First, Finding Church: What If There Really Is Something More? by Wayne Jacobsen.  Jacobsen posits an end to the institutional church. Okay, that’s a bit of an exaggeration, but not much. There’s no way for me to do this wise book justice, but it’s filled with thought-provoking reality checks about how much closer we get to God through relationships rather than organizations and programs.

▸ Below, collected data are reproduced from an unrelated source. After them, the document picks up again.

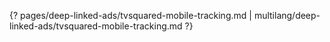 {? pages/deep-linked-ads/tvsquared-mobile-tracking.md | multilang/deep-linked-ads/tvsquared-mobile-tracking.md ?}
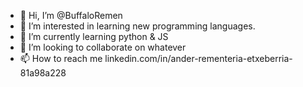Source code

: - 👋 Hi, I’m @BuffaloRemen
- 👀 I’m interested in learning new programming languages.
- 🌱 I’m currently learning python & JS
- 💞️ I’m looking to collaborate on whatever
- 📫 How to reach me linkedin.com/in/ander-rementeria-etxeberria-81a98a228

<!---
BuffaloRemen/BuffaloRemen is a ✨ special ✨ repository because its `README.md` (this file) appears on your GitHub profile.
You can click the Preview link to take a look at your changes.
--->
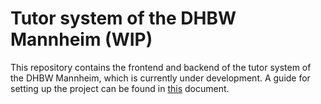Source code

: # Tutor system of the DHBW Mannheim (WIP)

This repository contains the frontend and backend of the tutor system of the DHBW Mannheim, which is currently under development. A guide for setting up the project can be found in [this](./Setup.md) document. 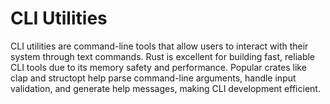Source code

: # CLI Utilities

CLI utilities are command-line tools that allow users to interact with their system through text commands. Rust is excellent for building fast, reliable CLI tools due to its memory safety and performance. Popular crates like clap and structopt help parse command-line arguments, handle input validation, and generate help messages, making CLI development efficient.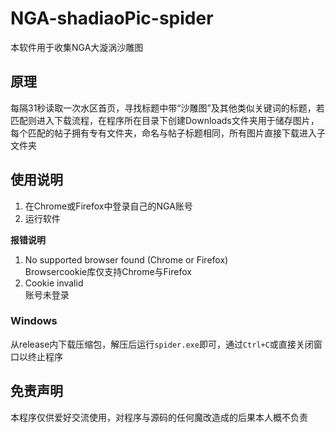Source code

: # NGA-shadiaoPic-spider
本软件用于收集NGA大漩涡沙雕图

## 原理
每隔31秒读取一次水区首页，寻找标题中带“沙雕图”及其他类似关键词的标题，若匹配则进入下载流程，在程序所在目录下创建Downloads文件夹用于储存图片，每个匹配的帖子拥有专有文件夹，命名与帖子标题相同，所有图片直接下载进入子文件夹

## 使用说明
1. 在Chrome或Firefox中登录自己的NGA账号
2. 运行软件

**报错说明**
1. No supported browser found (Chrome or Firefox)  
    Browsercookie库仅支持Chrome与Firefox
2. Cookie invalid  
    账号未登录

### Windows
从release内下载压缩包，解压后运行`spider.exe`即可，通过`Ctrl+C`或直接关闭窗口以终止程序

## 免责声明
本程序仅供爱好交流使用，对程序与源码的任何魔改造成的后果本人概不负责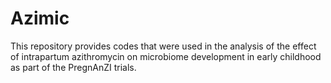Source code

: # Azimic
This repository provides codes that were used in the analysis of the effect of intrapartum azithromycin on microbiome development in early childhood as part of the PregnAnZI trials.
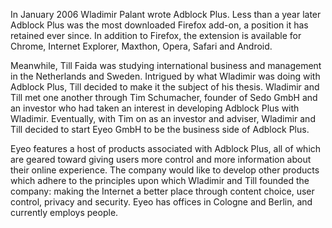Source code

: In January 2006 Wladimir Palant wrote Adblock Plus. Less than a year later Adblock Plus was the most downloaded Firefox add-on, a position it has retained ever since. In addition to Firefox, the extension is available for Chrome, Internet Explorer, Maxthon, Opera, Safari and Android.

Meanwhile, Till Faida was studying international business and management in the Netherlands and Sweden. Intrigued by what Wladimir was doing with Adblock Plus, Till decided to make it the subject of his thesis. Wladimir and Till met one another through Tim Schumacher, founder of Sedo GmbH and an investor who had taken an interest in developing Adblock Plus with Wladimir. Eventually, with Tim on as an investor and adviser, Wladimir and Till decided to start Eyeo GmbH to be the business side of Adblock Plus.

Eyeo features a host of products associated with Adblock Plus, all of which are geared toward giving users more control and more information about their online experience. The company would like to develop other products which adhere to the principles upon which Wladimir and Till founded the company: making the Internet a better place through content choice, user control, privacy and security. Eyeo has offices in Cologne and Berlin, and currently employs <? include size-of-team ?> people.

This dovetails exactly with how Steve & I have been thinking about the overlap between adoption and church planting. For example, research shows that children placed in foster homes learn to respond to people – looking to different relationships for help, wisdom, guidance, etc. – whereas children placed in group homes or other institutionalized settings learn to respond to programs and systems, which is far less effective. This is equally true about faith. The evidence is convincing that we all do better when learning and growth come through relationships rather than programs.

Jacobsen reminded me of the power of deep, Jesus-focused relationships: friendships that happen naturally and grow and develop over time around this one unifying pursuit. Living this way can be chaotic and messy, but is ultimately redemptive because God knows how to sort out our messes.

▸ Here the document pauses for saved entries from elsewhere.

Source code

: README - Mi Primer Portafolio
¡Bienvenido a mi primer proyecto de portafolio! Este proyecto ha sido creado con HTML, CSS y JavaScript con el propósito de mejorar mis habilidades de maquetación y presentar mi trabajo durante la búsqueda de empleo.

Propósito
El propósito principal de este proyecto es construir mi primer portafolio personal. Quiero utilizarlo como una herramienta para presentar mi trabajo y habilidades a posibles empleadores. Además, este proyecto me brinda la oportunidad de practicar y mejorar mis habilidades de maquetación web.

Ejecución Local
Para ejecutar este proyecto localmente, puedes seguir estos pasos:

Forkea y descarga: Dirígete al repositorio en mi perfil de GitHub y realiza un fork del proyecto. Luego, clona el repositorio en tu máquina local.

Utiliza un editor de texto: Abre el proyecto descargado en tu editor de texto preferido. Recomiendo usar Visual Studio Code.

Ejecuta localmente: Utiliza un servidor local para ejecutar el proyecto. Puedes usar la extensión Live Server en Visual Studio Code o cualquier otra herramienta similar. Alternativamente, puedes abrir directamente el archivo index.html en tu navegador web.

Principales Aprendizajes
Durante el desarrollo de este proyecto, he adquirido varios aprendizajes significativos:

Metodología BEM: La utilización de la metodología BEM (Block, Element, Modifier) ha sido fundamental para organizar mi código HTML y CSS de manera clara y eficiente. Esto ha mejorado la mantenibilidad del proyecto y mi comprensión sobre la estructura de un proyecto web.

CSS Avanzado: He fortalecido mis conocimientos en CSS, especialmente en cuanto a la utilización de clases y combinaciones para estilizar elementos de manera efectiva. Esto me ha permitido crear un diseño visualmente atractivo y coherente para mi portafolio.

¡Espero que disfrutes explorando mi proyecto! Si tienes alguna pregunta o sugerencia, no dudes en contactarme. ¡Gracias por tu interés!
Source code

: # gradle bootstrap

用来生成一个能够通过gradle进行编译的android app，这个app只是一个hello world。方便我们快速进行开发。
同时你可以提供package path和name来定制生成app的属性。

I’m not convinced that we need to completely abolish meeting weekly as a church, or during the week in groups to pray, consider the Bible, etc. (particularly here in greater Boston – if something isn’t a recurring event, it takes three weeks to find a time to get together with someone). But I love the way he prioritizes relationships over programs. I’d recommend this book to anyone who feels like church has become a second job because you’re there 20+ hours a week doing programs and classes.

Next, Angel In Aisle 3: The True Story of a Mysterious Vagrant, A Convicted Bank Executive, and the Unlikely Friendship That Saved Both Their Lives by Kevin West.  This is a feel-good read. West was under indictment for bank fraud and awaiting trial when he met a seemingly homeless man named Don who wandered into the small grocery store where he was working. Don brought heavy doses of scripture-based encouragement, and a wisdom that surprised West. The story is VERY black and white in terms of West admitting his wrongdoing and taking responsibility for his actions – it’s clearly writing for a conservative Christian audience that might not be very forgiving. Which is sad, in a way, because this is a story about grace showering down over these two men and their families, and grace can handle whatever we throw at it. This is a book to grab if you’re looking for a pick-me-up.

And finally, the biggest surprise of the bunch, Strong and Kind: And Other Important Character Traits Your Child Needs to Succeed by Korie Robertson. I reviewed one other Duck Dynasty based book and it was terrible. Trite and simplistic and “we’re all fine here.”  This one had way more to offer. It’s a parenting advice book, and I got some good tips here that I put into action right away (I used one – a way to nudge a fibbing child toward honesty – approximately 30 seconds after reading it.) Robertson  has a strong voice, a good use of humor, and thankfully doesn’t delve too heavily into the whole redneck thing that feels like such a facade, especially for her. My favorite part of the book is Robertson’s willingness to parent her children, rather than trying to be their friend. She and her husband (whose essays pop up in various chapters) seem very secure in their role as the adults. That’s a refreshing change, especially as an adoptive parent. My kids don’t need me to fret about their self-esteem or help them identify their emotions. My kids need me to model a functional life where things happen in an orderly way and it’s safe to be a kid because the parents are being grown ups.  The Robertsons just announced that they’re adopting another foster child (this will be their third adoption) so I suspect some of this has influenced their parenting style. I recommend this book for Moms looking for reassurance that you can be loving, tough, and have clear expectations for your childrens’ character.

Disclosure: I received copies of Angel in Aisle 3 and Strong & Kind from their publishers in exchange for an honest review. I purchased my copy of Finding Church.